* AIM OF THE EXERCISE:
Search the entries for the word "selector". Copy every line that holds it.

Saved data entries
================

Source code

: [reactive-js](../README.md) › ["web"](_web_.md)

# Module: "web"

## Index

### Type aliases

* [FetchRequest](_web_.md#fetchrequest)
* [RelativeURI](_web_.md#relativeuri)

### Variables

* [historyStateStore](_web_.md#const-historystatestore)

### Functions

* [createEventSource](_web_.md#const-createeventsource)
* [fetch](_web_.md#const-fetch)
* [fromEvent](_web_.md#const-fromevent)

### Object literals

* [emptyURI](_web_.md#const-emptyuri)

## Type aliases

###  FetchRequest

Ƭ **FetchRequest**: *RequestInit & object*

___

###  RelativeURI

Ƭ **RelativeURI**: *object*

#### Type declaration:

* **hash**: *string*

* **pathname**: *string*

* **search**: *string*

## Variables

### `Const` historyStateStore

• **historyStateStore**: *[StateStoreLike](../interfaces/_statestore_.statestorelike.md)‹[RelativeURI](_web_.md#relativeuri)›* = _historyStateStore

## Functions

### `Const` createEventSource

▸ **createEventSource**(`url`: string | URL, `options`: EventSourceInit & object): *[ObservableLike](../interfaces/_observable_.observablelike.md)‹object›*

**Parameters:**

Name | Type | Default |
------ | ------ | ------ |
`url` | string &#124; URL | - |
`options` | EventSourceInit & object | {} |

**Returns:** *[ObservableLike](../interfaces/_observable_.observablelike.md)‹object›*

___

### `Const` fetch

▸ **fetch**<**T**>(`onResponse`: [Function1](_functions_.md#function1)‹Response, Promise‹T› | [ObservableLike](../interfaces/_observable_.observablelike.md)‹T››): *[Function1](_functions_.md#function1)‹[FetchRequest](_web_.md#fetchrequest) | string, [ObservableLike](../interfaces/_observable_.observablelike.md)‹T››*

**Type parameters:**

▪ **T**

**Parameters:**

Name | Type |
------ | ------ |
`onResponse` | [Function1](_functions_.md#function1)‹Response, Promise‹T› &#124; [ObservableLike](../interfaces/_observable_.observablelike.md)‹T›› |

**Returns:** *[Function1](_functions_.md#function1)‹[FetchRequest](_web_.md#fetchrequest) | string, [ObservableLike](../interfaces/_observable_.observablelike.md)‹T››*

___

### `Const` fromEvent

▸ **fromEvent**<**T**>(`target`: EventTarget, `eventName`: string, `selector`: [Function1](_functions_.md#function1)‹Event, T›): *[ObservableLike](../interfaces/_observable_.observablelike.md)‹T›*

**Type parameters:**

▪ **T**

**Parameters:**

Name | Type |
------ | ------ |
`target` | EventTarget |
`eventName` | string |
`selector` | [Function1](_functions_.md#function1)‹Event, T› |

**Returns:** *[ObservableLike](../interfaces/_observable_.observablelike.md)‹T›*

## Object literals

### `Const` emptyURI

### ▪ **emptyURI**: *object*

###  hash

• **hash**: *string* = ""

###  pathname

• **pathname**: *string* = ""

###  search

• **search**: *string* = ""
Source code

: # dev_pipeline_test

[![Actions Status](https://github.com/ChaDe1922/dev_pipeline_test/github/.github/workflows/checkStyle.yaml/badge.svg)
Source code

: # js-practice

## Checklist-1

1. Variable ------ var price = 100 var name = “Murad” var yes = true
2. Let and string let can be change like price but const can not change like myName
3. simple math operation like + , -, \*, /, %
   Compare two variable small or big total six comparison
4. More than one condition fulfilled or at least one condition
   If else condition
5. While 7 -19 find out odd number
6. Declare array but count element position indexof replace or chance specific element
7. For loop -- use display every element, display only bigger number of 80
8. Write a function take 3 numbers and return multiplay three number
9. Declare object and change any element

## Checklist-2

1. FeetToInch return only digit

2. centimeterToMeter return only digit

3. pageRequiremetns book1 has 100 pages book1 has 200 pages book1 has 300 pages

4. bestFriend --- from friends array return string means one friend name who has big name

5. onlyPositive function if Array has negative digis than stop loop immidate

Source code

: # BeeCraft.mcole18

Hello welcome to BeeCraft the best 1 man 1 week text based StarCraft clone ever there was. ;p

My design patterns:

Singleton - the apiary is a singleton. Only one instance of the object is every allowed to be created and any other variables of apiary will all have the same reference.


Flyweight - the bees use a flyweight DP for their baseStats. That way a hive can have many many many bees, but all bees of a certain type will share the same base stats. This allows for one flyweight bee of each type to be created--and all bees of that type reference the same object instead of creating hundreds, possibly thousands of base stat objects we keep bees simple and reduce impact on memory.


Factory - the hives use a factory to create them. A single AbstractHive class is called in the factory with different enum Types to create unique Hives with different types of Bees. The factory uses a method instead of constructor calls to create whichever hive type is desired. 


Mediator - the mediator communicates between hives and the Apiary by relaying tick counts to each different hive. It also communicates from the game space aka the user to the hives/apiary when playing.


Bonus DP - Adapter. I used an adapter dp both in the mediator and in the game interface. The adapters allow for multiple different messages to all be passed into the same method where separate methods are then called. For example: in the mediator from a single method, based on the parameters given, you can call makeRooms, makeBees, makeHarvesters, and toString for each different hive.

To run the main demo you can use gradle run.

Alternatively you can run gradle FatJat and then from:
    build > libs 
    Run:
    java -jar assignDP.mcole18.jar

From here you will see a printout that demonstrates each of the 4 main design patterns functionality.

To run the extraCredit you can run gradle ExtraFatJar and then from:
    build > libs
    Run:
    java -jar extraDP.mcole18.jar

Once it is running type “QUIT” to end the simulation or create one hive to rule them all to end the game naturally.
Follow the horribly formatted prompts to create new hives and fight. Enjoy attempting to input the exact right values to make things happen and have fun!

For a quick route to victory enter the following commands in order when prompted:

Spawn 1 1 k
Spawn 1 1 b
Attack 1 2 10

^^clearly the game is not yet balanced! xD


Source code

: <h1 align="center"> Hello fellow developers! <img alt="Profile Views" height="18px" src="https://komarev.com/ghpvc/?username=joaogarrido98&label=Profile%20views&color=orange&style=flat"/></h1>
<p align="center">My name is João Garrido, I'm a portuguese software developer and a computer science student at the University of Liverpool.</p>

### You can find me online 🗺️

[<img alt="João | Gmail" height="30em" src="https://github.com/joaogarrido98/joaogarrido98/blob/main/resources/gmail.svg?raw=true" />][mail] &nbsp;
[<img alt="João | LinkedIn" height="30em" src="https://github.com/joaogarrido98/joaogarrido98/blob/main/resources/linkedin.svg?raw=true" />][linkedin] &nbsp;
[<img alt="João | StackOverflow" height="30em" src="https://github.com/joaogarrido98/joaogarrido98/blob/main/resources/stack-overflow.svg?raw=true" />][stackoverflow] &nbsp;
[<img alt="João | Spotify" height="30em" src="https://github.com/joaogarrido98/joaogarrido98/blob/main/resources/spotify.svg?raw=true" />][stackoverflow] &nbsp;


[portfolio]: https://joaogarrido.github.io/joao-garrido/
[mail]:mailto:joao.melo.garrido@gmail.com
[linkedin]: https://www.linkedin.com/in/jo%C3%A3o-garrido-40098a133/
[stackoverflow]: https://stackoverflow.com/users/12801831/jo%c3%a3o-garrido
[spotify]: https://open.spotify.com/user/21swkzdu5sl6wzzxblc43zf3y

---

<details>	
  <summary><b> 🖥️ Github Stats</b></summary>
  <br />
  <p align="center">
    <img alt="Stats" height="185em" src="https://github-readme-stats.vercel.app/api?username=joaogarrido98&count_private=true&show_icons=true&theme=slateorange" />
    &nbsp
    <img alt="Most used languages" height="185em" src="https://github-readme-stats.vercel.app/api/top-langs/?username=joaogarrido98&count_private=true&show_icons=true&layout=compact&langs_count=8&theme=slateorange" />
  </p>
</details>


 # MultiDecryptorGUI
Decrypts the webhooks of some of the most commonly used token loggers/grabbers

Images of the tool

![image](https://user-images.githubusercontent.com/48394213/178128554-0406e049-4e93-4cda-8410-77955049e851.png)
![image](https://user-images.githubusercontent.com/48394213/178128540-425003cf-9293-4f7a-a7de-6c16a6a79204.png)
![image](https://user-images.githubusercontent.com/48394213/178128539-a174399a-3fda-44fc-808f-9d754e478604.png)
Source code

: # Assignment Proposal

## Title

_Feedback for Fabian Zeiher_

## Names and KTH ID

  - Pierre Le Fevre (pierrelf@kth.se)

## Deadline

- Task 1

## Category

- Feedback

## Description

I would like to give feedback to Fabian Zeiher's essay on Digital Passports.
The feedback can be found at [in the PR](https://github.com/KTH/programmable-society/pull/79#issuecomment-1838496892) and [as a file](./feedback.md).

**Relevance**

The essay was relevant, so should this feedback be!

================

* ANSWER SECTION:
▸ **fromEvent**<**T**>(`target`: EventTarget, `eventName`: string, `selector`: [Function1](_functions_.md#function1)‹Event, T›): *[ObservableLike](../interfaces/_observable_.observablelike.md)‹T›*
`selector` | [Function1](_functions_.md#function1)‹Event, T› |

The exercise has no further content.